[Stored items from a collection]
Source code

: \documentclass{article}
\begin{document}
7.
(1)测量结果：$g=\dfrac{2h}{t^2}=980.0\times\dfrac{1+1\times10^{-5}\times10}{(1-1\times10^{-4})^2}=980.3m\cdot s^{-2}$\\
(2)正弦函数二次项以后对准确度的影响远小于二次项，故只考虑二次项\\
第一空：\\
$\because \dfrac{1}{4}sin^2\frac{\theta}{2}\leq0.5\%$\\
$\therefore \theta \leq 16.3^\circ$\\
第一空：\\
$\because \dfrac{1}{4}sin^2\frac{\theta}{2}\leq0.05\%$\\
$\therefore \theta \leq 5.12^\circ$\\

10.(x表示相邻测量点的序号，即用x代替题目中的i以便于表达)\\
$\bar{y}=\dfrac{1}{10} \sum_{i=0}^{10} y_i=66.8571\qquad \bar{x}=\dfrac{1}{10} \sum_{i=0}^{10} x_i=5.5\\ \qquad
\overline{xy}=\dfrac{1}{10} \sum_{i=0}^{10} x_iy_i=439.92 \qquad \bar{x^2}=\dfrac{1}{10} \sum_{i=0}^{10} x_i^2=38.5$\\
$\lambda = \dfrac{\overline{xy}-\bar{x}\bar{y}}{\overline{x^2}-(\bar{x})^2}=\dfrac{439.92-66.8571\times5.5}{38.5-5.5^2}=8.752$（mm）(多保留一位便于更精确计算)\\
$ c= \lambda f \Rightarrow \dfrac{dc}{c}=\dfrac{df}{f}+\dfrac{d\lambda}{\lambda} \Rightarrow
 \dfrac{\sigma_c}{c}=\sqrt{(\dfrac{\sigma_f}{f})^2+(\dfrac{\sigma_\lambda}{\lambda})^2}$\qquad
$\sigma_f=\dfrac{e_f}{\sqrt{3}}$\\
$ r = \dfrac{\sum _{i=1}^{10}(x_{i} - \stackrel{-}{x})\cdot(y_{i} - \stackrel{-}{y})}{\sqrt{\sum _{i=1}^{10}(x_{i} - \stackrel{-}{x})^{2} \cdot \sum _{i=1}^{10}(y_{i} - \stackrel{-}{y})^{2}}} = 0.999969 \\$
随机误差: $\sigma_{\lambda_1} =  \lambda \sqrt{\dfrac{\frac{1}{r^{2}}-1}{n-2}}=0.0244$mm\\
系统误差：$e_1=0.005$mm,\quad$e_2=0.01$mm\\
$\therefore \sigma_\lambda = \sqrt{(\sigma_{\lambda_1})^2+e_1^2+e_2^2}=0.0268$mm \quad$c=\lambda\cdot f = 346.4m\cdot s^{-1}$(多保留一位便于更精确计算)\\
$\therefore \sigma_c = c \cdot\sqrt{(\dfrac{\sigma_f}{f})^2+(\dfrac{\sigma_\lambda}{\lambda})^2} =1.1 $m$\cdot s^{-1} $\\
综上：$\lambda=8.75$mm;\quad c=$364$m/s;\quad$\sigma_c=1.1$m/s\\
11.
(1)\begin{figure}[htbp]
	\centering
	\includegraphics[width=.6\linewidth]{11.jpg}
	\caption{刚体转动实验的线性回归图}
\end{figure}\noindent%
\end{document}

### TASK STATEMENT
Copy out every entry above exactly.

### REPLY TO THE TASK
Source code

: \documentclass{article}
\begin{document}
7.
(1)测量结果：$g=\dfrac{2h}{t^2}=980.0\times\dfrac{1+1\times10^{-5}\times10}{(1-1\times10^{-4})^2}=980.3m\cdot s^{-2}$\\
(2)正弦函数二次项以后对准确度的影响远小于二次项，故只考虑二次项\\
第一空：\\
$\because \dfrac{1}{4}sin^2\frac{\theta}{2}\leq0.5\%$\\
$\therefore \theta \leq 16.3^\circ$\\
第一空：\\
$\because \dfrac{1}{4}sin^2\frac{\theta}{2}\leq0.05\%$\\
$\therefore \theta \leq 5.12^\circ$\\

10.(x表示相邻测量点的序号，即用x代替题目中的i以便于表达)\\
$\bar{y}=\dfrac{1}{10} \sum_{i=0}^{10} y_i=66.8571\qquad \bar{x}=\dfrac{1}{10} \sum_{i=0}^{10} x_i=5.5\\ \qquad
\overline{xy}=\dfrac{1}{10} \sum_{i=0}^{10} x_iy_i=439.92 \qquad \bar{x^2}=\dfrac{1}{10} \sum_{i=0}^{10} x_i^2=38.5$\\
$\lambda = \dfrac{\overline{xy}-\bar{x}\bar{y}}{\overline{x^2}-(\bar{x})^2}=\dfrac{439.92-66.8571\times5.5}{38.5-5.5^2}=8.752$（mm）(多保留一位便于更精确计算)\\
$ c= \lambda f \Rightarrow \dfrac{dc}{c}=\dfrac{df}{f}+\dfrac{d\lambda}{\lambda} \Rightarrow
 \dfrac{\sigma_c}{c}=\sqrt{(\dfrac{\sigma_f}{f})^2+(\dfrac{\sigma_\lambda}{\lambda})^2}$\qquad
$\sigma_f=\dfrac{e_f}{\sqrt{3}}$\\
$ r = \dfrac{\sum _{i=1}^{10}(x_{i} - \stackrel{-}{x})\cdot(y_{i} - \stackrel{-}{y})}{\sqrt{\sum _{i=1}^{10}(x_{i} - \stackrel{-}{x})^{2} \cdot \sum _{i=1}^{10}(y_{i} - \stackrel{-}{y})^{2}}} = 0.999969 \\$
随机误差: $\sigma_{\lambda_1} =  \lambda \sqrt{\dfrac{\frac{1}{r^{2}}-1}{n-2}}=0.0244$mm\\
系统误差：$e_1=0.005$mm,\quad$e_2=0.01$mm\\
$\therefore \sigma_\lambda = \sqrt{(\sigma_{\lambda_1})^2+e_1^2+e_2^2}=0.0268$mm \quad$c=\lambda\cdot f = 346.4m\cdot s^{-1}$(多保留一位便于更精确计算)\\
$\therefore \sigma_c = c \cdot\sqrt{(\dfrac{\sigma_f}{f})^2+(\dfrac{\sigma_\lambda}{\lambda})^2} =1.1 $m$\cdot s^{-1} $\\
综上：$\lambda=8.75$mm;\quad c=$364$m/s;\quad$\sigma_c=1.1$m/s\\
11.
(1)\begin{figure}[htbp]
	\centering
	\includegraphics[width=.6\linewidth]{11.jpg}
	\caption{刚体转动实验的线性回归图}
\end{figure}\noindent%
\end{document}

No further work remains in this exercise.